# YOUR TASK:
The required result is each line of the entries below containing the string "that".

----------------------------------------

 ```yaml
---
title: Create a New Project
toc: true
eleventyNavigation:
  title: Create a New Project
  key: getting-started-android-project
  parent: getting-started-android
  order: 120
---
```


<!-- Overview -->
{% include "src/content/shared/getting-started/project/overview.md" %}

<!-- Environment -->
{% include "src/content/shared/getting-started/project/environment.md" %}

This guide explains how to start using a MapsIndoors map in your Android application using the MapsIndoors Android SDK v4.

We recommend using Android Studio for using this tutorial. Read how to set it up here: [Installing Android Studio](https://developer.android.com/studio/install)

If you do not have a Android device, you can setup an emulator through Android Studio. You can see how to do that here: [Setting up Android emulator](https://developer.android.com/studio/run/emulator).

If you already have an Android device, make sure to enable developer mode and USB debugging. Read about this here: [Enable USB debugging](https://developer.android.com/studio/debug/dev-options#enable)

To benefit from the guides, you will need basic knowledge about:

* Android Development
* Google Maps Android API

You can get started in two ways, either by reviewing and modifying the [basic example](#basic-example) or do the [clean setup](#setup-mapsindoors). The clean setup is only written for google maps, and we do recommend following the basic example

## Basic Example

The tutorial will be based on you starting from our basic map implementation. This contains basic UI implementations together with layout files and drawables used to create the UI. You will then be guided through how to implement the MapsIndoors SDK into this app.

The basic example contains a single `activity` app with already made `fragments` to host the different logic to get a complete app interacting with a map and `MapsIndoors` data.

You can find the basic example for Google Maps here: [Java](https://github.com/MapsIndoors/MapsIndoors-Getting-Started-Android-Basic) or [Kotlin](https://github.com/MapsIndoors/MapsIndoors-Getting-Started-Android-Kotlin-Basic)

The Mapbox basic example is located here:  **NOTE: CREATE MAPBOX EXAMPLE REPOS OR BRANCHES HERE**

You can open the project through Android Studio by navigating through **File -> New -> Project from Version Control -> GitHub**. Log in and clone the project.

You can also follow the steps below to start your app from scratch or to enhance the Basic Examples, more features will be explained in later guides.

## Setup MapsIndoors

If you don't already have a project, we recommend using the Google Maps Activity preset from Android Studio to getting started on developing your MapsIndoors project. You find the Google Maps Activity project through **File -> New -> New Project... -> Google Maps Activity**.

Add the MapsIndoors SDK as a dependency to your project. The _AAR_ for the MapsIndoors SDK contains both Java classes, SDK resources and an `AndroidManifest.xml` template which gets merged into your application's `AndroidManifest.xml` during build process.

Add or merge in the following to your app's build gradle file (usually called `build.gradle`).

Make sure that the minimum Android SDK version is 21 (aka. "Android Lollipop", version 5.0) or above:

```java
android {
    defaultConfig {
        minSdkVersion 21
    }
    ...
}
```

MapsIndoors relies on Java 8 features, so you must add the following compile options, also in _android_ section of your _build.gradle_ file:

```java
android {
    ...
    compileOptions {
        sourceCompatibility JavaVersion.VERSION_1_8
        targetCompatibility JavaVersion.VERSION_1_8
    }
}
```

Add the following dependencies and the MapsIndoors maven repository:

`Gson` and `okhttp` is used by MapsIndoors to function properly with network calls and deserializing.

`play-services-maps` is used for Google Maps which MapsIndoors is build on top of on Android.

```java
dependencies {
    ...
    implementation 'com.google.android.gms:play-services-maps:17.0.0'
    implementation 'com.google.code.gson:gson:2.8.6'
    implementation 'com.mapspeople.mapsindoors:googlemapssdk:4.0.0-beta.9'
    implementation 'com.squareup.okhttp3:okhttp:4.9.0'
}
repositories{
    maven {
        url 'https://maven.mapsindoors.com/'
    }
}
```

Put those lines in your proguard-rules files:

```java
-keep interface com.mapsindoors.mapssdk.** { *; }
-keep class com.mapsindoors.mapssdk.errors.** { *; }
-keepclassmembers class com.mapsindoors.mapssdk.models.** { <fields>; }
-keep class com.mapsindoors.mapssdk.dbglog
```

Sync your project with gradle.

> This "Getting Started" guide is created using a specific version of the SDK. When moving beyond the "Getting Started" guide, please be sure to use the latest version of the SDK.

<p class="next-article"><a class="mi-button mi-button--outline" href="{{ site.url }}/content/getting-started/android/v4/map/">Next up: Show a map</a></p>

----------------------------------------

# PROBLEM SOLUTION:
If you do not have a Android device, you can setup an emulator through Android Studio. You can see how to do that here: [Setting up Android emulator](https://developer.android.com/studio/run/emulator).
Make sure that the minimum Android SDK version is 21 (aka. "Android Lollipop", version 5.0) or above:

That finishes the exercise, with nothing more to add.